KHK’larla yapılan ihraçların iyi hekimlik uygulamalarının engellendiği de belirtilen raporda, kamu hastanelerinde çalışan doktorların istifa edip, özel hastanelerde çalışmalarıyla bir çok yerde doktor açığının yaşanmasına neden olduğuna vurgu yapıldı. Raporda, şöyle denildi:
“Günümüzde yapılan yanlış sağlık politikaları yüzünden artık hekimlik tetkik isteme ve reçete yazma düzeyine indirilmiş, koruyucu hekimlik veya hekimliğin hasta ve hastalığı sorgulayıcı tavrı günümüzün sağlık politikalarının getirdiği hekimlik anlayışına yenik düşmüştür. OHAL sürecinde KHK’ler ile özellikle sağlık alanında yapılan ihraçlar ve tutuklamalar yüzünden toplum üzerinde oluşturulan baskılar, hekimler üzerinde de oluşturularak iyi hekimlik uygulamaları engellenmiştir. Uygulanan bu yanlış politikalar hükümetin sağlık politikalarına olan güvenin azalmasına neden olup, beraberinde önü alınamayan istifaları getirmektedir. Kamudan istifa edip özel kurum ve kuruluşlarında görev yapmaları sağlık alanında özel sektörü daha güvenli hale getirilmeye çalışılmaktadır. Yapılan bu gelişi güzel istifalar yüzünden bir çok yerde doktor sıkıntısı yaşanmaktadır. Bunun en iyi örneğini Cizre Devlet Hastanesi kadın doğum ünitesinde hemen hemen hiç doktor kalmaması sonucunda, yapılamayan müdahaleler yüzünden yaşanan ölüm olayı bize bu gerçeği en acı şekilde bir daha yaşatmış oldu. Diğer yandan kanun hükmünde kararnameler ile memurluktan birçok hekimin ihraç edilmesi sonucunda hastanelerde hekim açığının artması bahse konu olan elim olayın başka sebepleri arasında sayılabilir.”

“HEKİMLERİN GÖREVLERİNE İADE EDİLMESİ GEREKİYOR”

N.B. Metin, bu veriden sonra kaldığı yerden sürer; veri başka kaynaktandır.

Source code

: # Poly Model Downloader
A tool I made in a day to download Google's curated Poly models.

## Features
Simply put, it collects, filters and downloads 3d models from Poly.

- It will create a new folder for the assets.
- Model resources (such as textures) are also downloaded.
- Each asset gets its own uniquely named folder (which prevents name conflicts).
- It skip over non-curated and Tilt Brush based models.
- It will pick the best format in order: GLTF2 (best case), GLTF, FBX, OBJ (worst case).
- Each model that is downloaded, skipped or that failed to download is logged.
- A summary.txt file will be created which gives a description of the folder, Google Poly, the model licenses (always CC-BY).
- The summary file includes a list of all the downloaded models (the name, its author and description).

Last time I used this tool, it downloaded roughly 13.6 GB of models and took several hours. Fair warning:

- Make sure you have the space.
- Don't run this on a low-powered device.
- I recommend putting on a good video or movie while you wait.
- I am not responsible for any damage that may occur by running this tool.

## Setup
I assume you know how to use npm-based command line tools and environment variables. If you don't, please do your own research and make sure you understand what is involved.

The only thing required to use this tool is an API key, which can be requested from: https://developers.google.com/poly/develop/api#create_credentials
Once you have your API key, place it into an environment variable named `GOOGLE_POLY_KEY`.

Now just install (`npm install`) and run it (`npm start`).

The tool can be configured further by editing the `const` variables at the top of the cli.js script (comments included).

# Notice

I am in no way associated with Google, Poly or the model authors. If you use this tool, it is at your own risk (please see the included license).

Raporun çözüm önerileri bölümünde de “Özellikle anne ve bebek ölüm hızını daha da azaltmak için İstanbul Ankara ve İzmir gibi birkaç büyük şehirde oluşturulan ve tüm ilin doğum öncesi, doğum sırasında ve doğum sonrasındaki kanamalara müdahale eden özelleşmiş mavi kod tarzında özel kadın hastalıkları ve doğum ekipleri kurulmasını öneririz. Diğer çözüm önerilerimiz arasında hekimler üzerinde mesleki ve idari mobbingin ortadan kaldırılmasının koşullarının yaratılması, sağlıkta şiddetin önünde geçilmesi ve bunun caydırıcılığını sağlayacak ciddi cezai yaptırımların bulunduğu yasal düzenlemelerin yapılması, yeterli hukuki kanıt olmadan haksız yere memuriyetten atılan hekimlerin görevlerine iade edilmesi gerekiyor” denildi.